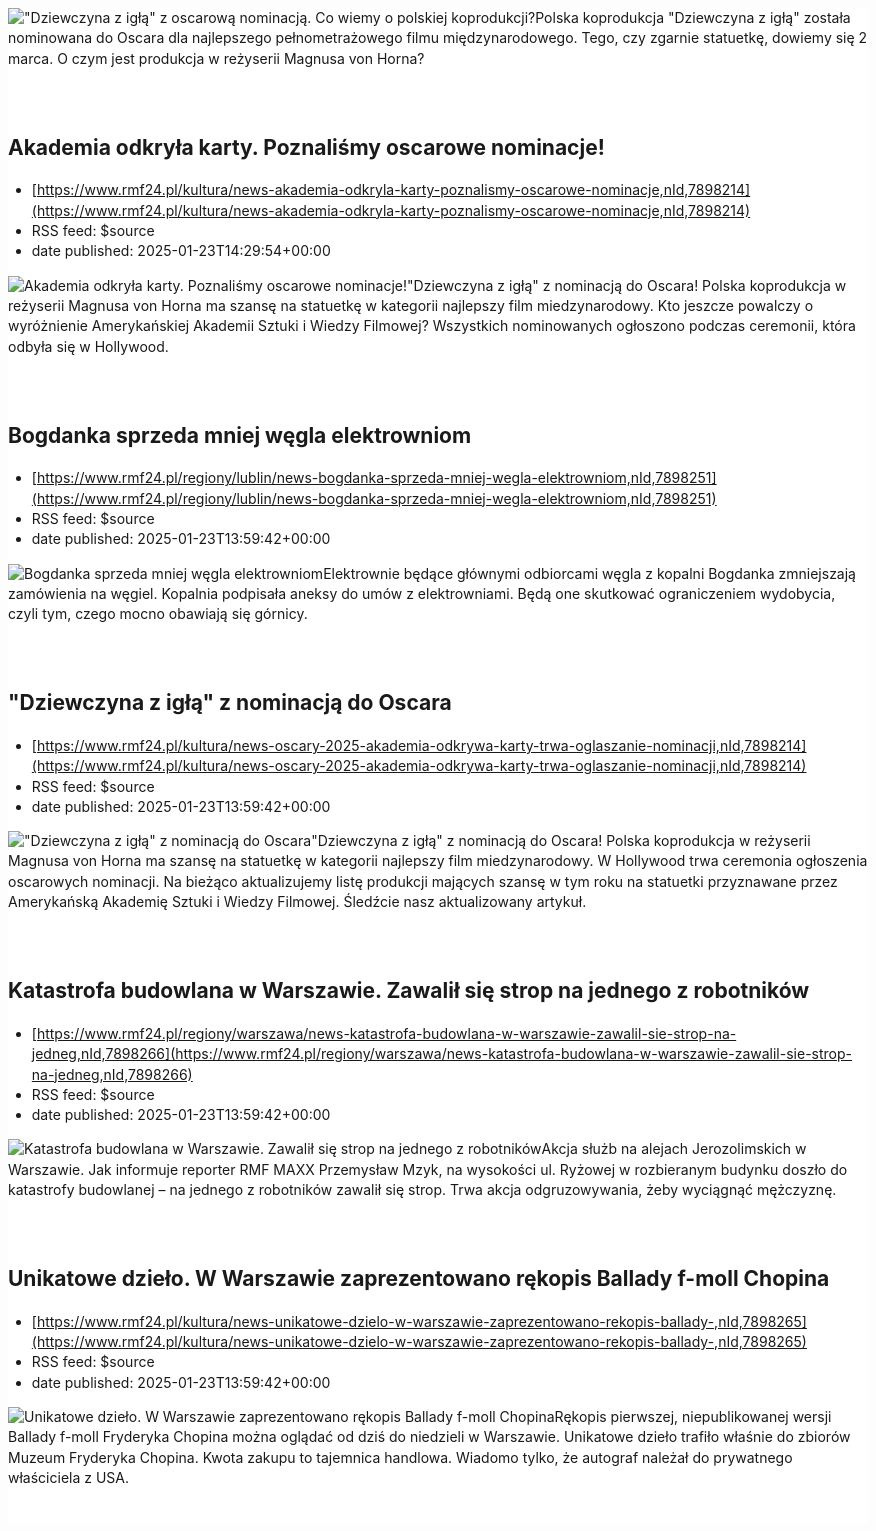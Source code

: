 <p><a href="https://www.rmf24.pl/kultura/news-dziewczyna-z-igla-z-oscarowa-nominacja-co-wiemy-o-polskiej-k,nId,7898300"><img src="https://interia-s.pluscdn.pl/dziewczyna-z-igla-z-oscarowa-nominacja-co-wiemy-o-polskiej-k/000KHO8FB869R20T-C307.jpg" alt="&quot;Dziewczyna z igłą&quot; z oscarową nominacją. Co wiemy o polskiej koprodukcji?" align="left" /></a>Polska koprodukcja &quot;Dziewczyna z igłą&quot; została nominowana do Oscara dla najlepszego pełnometrażowego filmu międzynarodowego. Tego, czy zgarnie statuetkę, dowiemy się 2 marca. O czym jest produkcja w reżyserii Magnusa von Horna?</p><br clear="all" />

## Akademia odkryła karty. Poznaliśmy oscarowe nominacje!
 - [https://www.rmf24.pl/kultura/news-akademia-odkryla-karty-poznalismy-oscarowe-nominacje,nId,7898214](https://www.rmf24.pl/kultura/news-akademia-odkryla-karty-poznalismy-oscarowe-nominacje,nId,7898214)
 - RSS feed: $source
 - date published: 2025-01-23T14:29:54+00:00

<p><a href="https://www.rmf24.pl/kultura/news-akademia-odkryla-karty-poznalismy-oscarowe-nominacje,nId,7898214"><img src="https://interia-s.pluscdn.pl/akademia-odkryla-karty-poznalismy-oscarowe-nominacje/000KHM9J8IVWY3IA-C307.jpg" alt="Akademia odkryła karty. Poznaliśmy oscarowe nominacje!" align="left" /></a>&quot;Dziewczyna z igłą&quot; z nominacją do Oscara! Polska koprodukcja w reżyserii Magnusa von Horna ma szansę na statuetkę w kategorii najlepszy film miedzynarodowy. Kto jeszcze powalczy o wyróżnienie Amerykańskiej Akademii Sztuki i Wiedzy Filmowej? Wszystkich nominowanych ogłoszono podczas ceremonii, która odbyła się w Hollywood. </p><br clear="all" />

## Bogdanka sprzeda mniej węgla elektrowniom
 - [https://www.rmf24.pl/regiony/lublin/news-bogdanka-sprzeda-mniej-wegla-elektrowniom,nId,7898251](https://www.rmf24.pl/regiony/lublin/news-bogdanka-sprzeda-mniej-wegla-elektrowniom,nId,7898251)
 - RSS feed: $source
 - date published: 2025-01-23T13:59:42+00:00

<p><a href="https://www.rmf24.pl/regiony/lublin/news-bogdanka-sprzeda-mniej-wegla-elektrowniom,nId,7898251"><img src="https://interia-s.pluscdn.pl/bogdanka-sprzeda-mniej-wegla-elektrowniom/000KHNAW5UTMNF5F-C307.jpg" alt="Bogdanka sprzeda mniej węgla elektrowniom" align="left" /></a>Elektrownie będące głównymi odbiorcami węgla z kopalni Bogdanka zmniejszają zamówienia na węgiel. Kopalnia podpisała aneksy do umów z elektrowniami. Będą one skutkować ograniczeniem wydobycia, czyli tym, czego mocno obawiają się górnicy.</p><br clear="all" />

## "Dziewczyna z igłą" z nominacją do Oscara
 - [https://www.rmf24.pl/kultura/news-oscary-2025-akademia-odkrywa-karty-trwa-oglaszanie-nominacji,nId,7898214](https://www.rmf24.pl/kultura/news-oscary-2025-akademia-odkrywa-karty-trwa-oglaszanie-nominacji,nId,7898214)
 - RSS feed: $source
 - date published: 2025-01-23T13:59:42+00:00

<p><a href="https://www.rmf24.pl/kultura/news-oscary-2025-akademia-odkrywa-karty-trwa-oglaszanie-nominacji,nId,7898214"><img src="https://interia-s.pluscdn.pl/dziewczyna-z-igla-z-nominacja-do-oscara/000KHM9J8IVWY3IA-C307.jpg" alt="&quot;Dziewczyna z igłą&quot; z nominacją do Oscara" align="left" /></a>&quot;Dziewczyna z igłą&quot; z nominacją do Oscara! Polska koprodukcja w reżyserii Magnusa von Horna ma szansę na statuetkę w kategorii najlepszy film miedzynarodowy. W Hollywood trwa ceremonia ogłoszenia oscarowych nominacji. Na bieżąco aktualizujemy listę produkcji mających szansę w tym roku na statuetki przyznawane przez Amerykańską Akademię Sztuki i Wiedzy Filmowej. Śledźcie nasz aktualizowany artykuł.</p><br clear="all" />

## Katastrofa budowlana w Warszawie. Zawalił się strop na jednego z robotników
 - [https://www.rmf24.pl/regiony/warszawa/news-katastrofa-budowlana-w-warszawie-zawalil-sie-strop-na-jedneg,nId,7898266](https://www.rmf24.pl/regiony/warszawa/news-katastrofa-budowlana-w-warszawie-zawalil-sie-strop-na-jedneg,nId,7898266)
 - RSS feed: $source
 - date published: 2025-01-23T13:59:42+00:00

<p><a href="https://www.rmf24.pl/regiony/warszawa/news-katastrofa-budowlana-w-warszawie-zawalil-sie-strop-na-jedneg,nId,7898266"><img src="https://interia-s.pluscdn.pl/katastrofa-budowlana-w-warszawie-zawalil-sie-strop-na-jedneg/000KHNLI1KQ224FU-C307.jpg" alt="Katastrofa budowlana w Warszawie. Zawalił się strop na jednego z robotników" align="left" /></a>Akcja służb na alejach Jerozolimskich w Warszawie. Jak informuje reporter RMF MAXX Przemysław Mzyk, na wysokości ul. Ryżowej w rozbieranym budynku doszło do katastrofy budowlanej – na jednego z robotników zawalił się strop. Trwa akcja odgruzowywania, żeby wyciągnąć mężczyznę.</p><br clear="all" />

## Unikatowe dzieło. W Warszawie zaprezentowano rękopis Ballady f-moll Chopina
 - [https://www.rmf24.pl/kultura/news-unikatowe-dzielo-w-warszawie-zaprezentowano-rekopis-ballady-,nId,7898265](https://www.rmf24.pl/kultura/news-unikatowe-dzielo-w-warszawie-zaprezentowano-rekopis-ballady-,nId,7898265)
 - RSS feed: $source
 - date published: 2025-01-23T13:59:42+00:00

<p><a href="https://www.rmf24.pl/kultura/news-unikatowe-dzielo-w-warszawie-zaprezentowano-rekopis-ballady-,nId,7898265"><img src="https://interia-s.pluscdn.pl/unikatowe-dzielo-w-warszawie-zaprezentowano-rekopis-ballady/000KHNBDA9EBCU7H-C307.jpg" alt="Unikatowe dzieło. W Warszawie zaprezentowano rękopis Ballady f-moll Chopina " align="left" /></a>Rękopis pierwszej, niepublikowanej wersji Ballady f-moll Fryderyka Chopina można oglądać od dziś do niedzieli w Warszawie. Unikatowe dzieło trafiło właśnie do zbiorów Muzeum Fryderyka Chopina. Kwota zakupu to tajemnica handlowa. Wiadomo tylko, że autograf należał do prywatnego właściciela z USA.</p><br clear="all" />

**Exercise requirements**
Except for the pictures, return every line of the material exactly.

**Result for this task**
Source code

: <p><a href="https://www.rmf24.pl/kultura/news-dziewczyna-z-igla-z-oscarowa-nominacja-co-wiemy-o-polskiej-k,nId,7898300"><img src="https://interia-s.pluscdn.pl/dziewczyna-z-igla-z-oscarowa-nominacja-co-wiemy-o-polskiej-k/000KHO8FB869R20T-C307.jpg" alt="&quot;Dziewczyna z igłą&quot; z oscarową nominacją. Co wiemy o polskiej koprodukcji?" align="left" /></a>Polska koprodukcja &quot;Dziewczyna z igłą&quot; została nominowana do Oscara dla najlepszego pełnometrażowego filmu międzynarodowego. Tego, czy zgarnie statuetkę, dowiemy się 2 marca. O czym jest produkcja w reżyserii Magnusa von Horna?</p><br clear="all" />

## Akademia odkryła karty. Poznaliśmy oscarowe nominacje!
 - [https://www.rmf24.pl/kultura/news-akademia-odkryla-karty-poznalismy-oscarowe-nominacje,nId,7898214](https://www.rmf24.pl/kultura/news-akademia-odkryla-karty-poznalismy-oscarowe-nominacje,nId,7898214)
 - RSS feed: $source
 - date published: 2025-01-23T14:29:54+00:00

<p><a href="https://www.rmf24.pl/kultura/news-akademia-odkryla-karty-poznalismy-oscarowe-nominacje,nId,7898214"><img src="https://interia-s.pluscdn.pl/akademia-odkryla-karty-poznalismy-oscarowe-nominacje/000KHM9J8IVWY3IA-C307.jpg" alt="Akademia odkryła karty. Poznaliśmy oscarowe nominacje!" align="left" /></a>&quot;Dziewczyna z igłą&quot; z nominacją do Oscara! Polska koprodukcja w reżyserii Magnusa von Horna ma szansę na statuetkę w kategorii najlepszy film miedzynarodowy. Kto jeszcze powalczy o wyróżnienie Amerykańskiej Akademii Sztuki i Wiedzy Filmowej? Wszystkich nominowanych ogłoszono podczas ceremonii, która odbyła się w Hollywood. </p><br clear="all" />

## Bogdanka sprzeda mniej węgla elektrowniom
 - [https://www.rmf24.pl/regiony/lublin/news-bogdanka-sprzeda-mniej-wegla-elektrowniom,nId,7898251](https://www.rmf24.pl/regiony/lublin/news-bogdanka-sprzeda-mniej-wegla-elektrowniom,nId,7898251)
 - RSS feed: $source
 - date published: 2025-01-23T13:59:42+00:00

<p><a href="https://www.rmf24.pl/regiony/lublin/news-bogdanka-sprzeda-mniej-wegla-elektrowniom,nId,7898251"><img src="https://interia-s.pluscdn.pl/bogdanka-sprzeda-mniej-wegla-elektrowniom/000KHNAW5UTMNF5F-C307.jpg" alt="Bogdanka sprzeda mniej węgla elektrowniom" align="left" /></a>Elektrownie będące głównymi odbiorcami węgla z kopalni Bogdanka zmniejszają zamówienia na węgiel. Kopalnia podpisała aneksy do umów z elektrowniami. Będą one skutkować ograniczeniem wydobycia, czyli tym, czego mocno obawiają się górnicy.</p><br clear="all" />

## "Dziewczyna z igłą" z nominacją do Oscara
 - [https://www.rmf24.pl/kultura/news-oscary-2025-akademia-odkrywa-karty-trwa-oglaszanie-nominacji,nId,7898214](https://www.rmf24.pl/kultura/news-oscary-2025-akademia-odkrywa-karty-trwa-oglaszanie-nominacji,nId,7898214)
 - RSS feed: $source
 - date published: 2025-01-23T13:59:42+00:00

<p><a href="https://www.rmf24.pl/kultura/news-oscary-2025-akademia-odkrywa-karty-trwa-oglaszanie-nominacji,nId,7898214"><img src="https://interia-s.pluscdn.pl/dziewczyna-z-igla-z-nominacja-do-oscara/000KHM9J8IVWY3IA-C307.jpg" alt="&quot;Dziewczyna z igłą&quot; z nominacją do Oscara" align="left" /></a>&quot;Dziewczyna z igłą&quot; z nominacją do Oscara! Polska koprodukcja w reżyserii Magnusa von Horna ma szansę na statuetkę w kategorii najlepszy film miedzynarodowy. W Hollywood trwa ceremonia ogłoszenia oscarowych nominacji. Na bieżąco aktualizujemy listę produkcji mających szansę w tym roku na statuetki przyznawane przez Amerykańską Akademię Sztuki i Wiedzy Filmowej. Śledźcie nasz aktualizowany artykuł.</p><br clear="all" />

## Katastrofa budowlana w Warszawie. Zawalił się strop na jednego z robotników
 - [https://www.rmf24.pl/regiony/warszawa/news-katastrofa-budowlana-w-warszawie-zawalil-sie-strop-na-jedneg,nId,7898266](https://www.rmf24.pl/regiony/warszawa/news-katastrofa-budowlana-w-warszawie-zawalil-sie-strop-na-jedneg,nId,7898266)
 - RSS feed: $source
 - date published: 2025-01-23T13:59:42+00:00

<p><a href="https://www.rmf24.pl/regiony/warszawa/news-katastrofa-budowlana-w-warszawie-zawalil-sie-strop-na-jedneg,nId,7898266"><img src="https://interia-s.pluscdn.pl/katastrofa-budowlana-w-warszawie-zawalil-sie-strop-na-jedneg/000KHNLI1KQ224FU-C307.jpg" alt="Katastrofa budowlana w Warszawie. Zawalił się strop na jednego z robotników" align="left" /></a>Akcja służb na alejach Jerozolimskich w Warszawie. Jak informuje reporter RMF MAXX Przemysław Mzyk, na wysokości ul. Ryżowej w rozbieranym budynku doszło do katastrofy budowlanej – na jednego z robotników zawalił się strop. Trwa akcja odgruzowywania, żeby wyciągnąć mężczyznę.</p><br clear="all" />

## Unikatowe dzieło. W Warszawie zaprezentowano rękopis Ballady f-moll Chopina
 - [https://www.rmf24.pl/kultura/news-unikatowe-dzielo-w-warszawie-zaprezentowano-rekopis-ballady-,nId,7898265](https://www.rmf24.pl/kultura/news-unikatowe-dzielo-w-warszawie-zaprezentowano-rekopis-ballady-,nId,7898265)
 - RSS feed: $source
 - date published: 2025-01-23T13:59:42+00:00

<p><a href="https://www.rmf24.pl/kultura/news-unikatowe-dzielo-w-warszawie-zaprezentowano-rekopis-ballady-,nId,7898265"><img src="https://interia-s.pluscdn.pl/unikatowe-dzielo-w-warszawie-zaprezentowano-rekopis-ballady/000KHNBDA9EBCU7H-C307.jpg" alt="Unikatowe dzieło. W Warszawie zaprezentowano rękopis Ballady f-moll Chopina " align="left" /></a>Rękopis pierwszej, niepublikowanej wersji Ballady f-moll Fryderyka Chopina można oglądać od dziś do niedzieli w Warszawie. Unikatowe dzieło trafiło właśnie do zbiorów Muzeum Fryderyka Chopina. Kwota zakupu to tajemnica handlowa. Wiadomo tylko, że autograf należał do prywatnego właściciela z USA.</p><br clear="all" />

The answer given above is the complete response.